Indes, Kohl ist an seinem Missgeschick selber schuld, mehr noch, es ist in gewissem Grade sogar typisch für ihn. Fast jeder Politiker sucht sich, wenn er an seine Memoiren geht, einen Ghostwriter, zumindest aber einen dauerhaften Gesprächspartner von Rang. Kohl glaubte, einen solchen nicht nötig zu haben. Schließlich, so seine Gedanken, ist er selber promovierter Historiker, hat bei den besten Lehrern in Heidelberg studiert, hat sich als Leser zeitlebens auf deren Niveau bewegt. Kohl weiß, dass er intellektuell vielen Politikern seiner Generation, auch den Kanzlern unmittelbar vor und nach ihm,überlegen ist. In dieser Hinsicht hat er Respekt wohl nur vor Willy Brandt und Theodor Heuss. Was Kohl zu brauchen meinte, war ein Spezialist fürs Einfache, für die gekonnte Verflachung anspruchsvoller Themen. Darauf versteht sich einer wie Kohl zwar mündlich, aber eben nicht mediengerecht.
Da war Heribert Schwan genau der Richtige. Kohl nannte ihn bei ihren Treffen oft den „Volksschriftsteller“. Das mag er gelegentlich anerkennend intoniert haben. Aber ebenso oft wird dabei eine gehörige Portion Herablassung mitgeklungen haben. Ludwig Ganghofer als Ghostwriter Bismarcks ist schwer vorstellbar. Johannes Mario Simmel als Ghostwriter Helmut Schmidts passte schon eher, aber das hat des Altkanzlers jahrzehntelange Tätigkeit als Herausgeber der Zeit unmöglich gemacht. Dass Kohl auf Schwan verfiel, folgte einer fatalen Fehleinschätzung der Arbeitsbeziehung.
Kohl hatte in seiner Partei und seiner Regierung sich angewöhnt, den Satz zu ignorieren, nach dem auch der Wurm sich krümmt, wenn er getreten wird. Die Adressierung als „Volksschriftsteller“ ist vielleicht nur eine Variante gewesen, mit der Kohl seinem Bedürfnis nachgab, immer mal wieder boshaft zu sein. Das musste seine Umgebung ertragen und also auch Schwan. Der ertrug es, wie viele anderen auch, solange das Vorteile versprach. Als es damit aus war, weil die junge Frau Kohl die Arbeitsbeziehung beendete, gab Schwan zurück, was er empfangen hatte.
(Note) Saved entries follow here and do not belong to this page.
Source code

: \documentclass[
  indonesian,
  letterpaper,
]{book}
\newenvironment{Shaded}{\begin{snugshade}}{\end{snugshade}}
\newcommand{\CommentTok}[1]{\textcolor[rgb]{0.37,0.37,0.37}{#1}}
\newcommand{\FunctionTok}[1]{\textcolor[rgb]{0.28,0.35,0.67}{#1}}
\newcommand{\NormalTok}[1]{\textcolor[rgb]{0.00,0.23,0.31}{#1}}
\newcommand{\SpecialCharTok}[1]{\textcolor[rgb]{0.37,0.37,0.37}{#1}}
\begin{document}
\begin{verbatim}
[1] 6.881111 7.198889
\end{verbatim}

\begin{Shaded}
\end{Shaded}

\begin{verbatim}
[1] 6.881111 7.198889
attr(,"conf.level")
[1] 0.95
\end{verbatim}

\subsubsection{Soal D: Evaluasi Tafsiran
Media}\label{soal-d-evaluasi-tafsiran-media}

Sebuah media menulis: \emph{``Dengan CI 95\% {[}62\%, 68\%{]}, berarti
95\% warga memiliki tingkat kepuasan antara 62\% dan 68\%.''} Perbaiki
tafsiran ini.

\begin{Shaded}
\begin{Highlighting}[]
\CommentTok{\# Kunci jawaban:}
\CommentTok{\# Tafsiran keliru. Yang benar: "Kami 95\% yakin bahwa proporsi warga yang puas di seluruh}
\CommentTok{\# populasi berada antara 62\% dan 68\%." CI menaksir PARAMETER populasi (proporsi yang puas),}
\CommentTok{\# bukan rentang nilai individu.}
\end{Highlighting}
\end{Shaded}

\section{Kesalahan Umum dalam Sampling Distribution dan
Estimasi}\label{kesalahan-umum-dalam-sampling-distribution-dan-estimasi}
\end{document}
Soweit es den einst mächtigen Kanzler betrifft, ist das die alte Geschichte, die Bertolt Brecht in seinem Stück Herr Puntila und sein Knecht Matti dargestellt hat. Wenn es Kohl gefiel, ging es zwischen Kohl und Schwan gewiss ganz lustig zu. Wenn aber nicht, dann armer Schwan.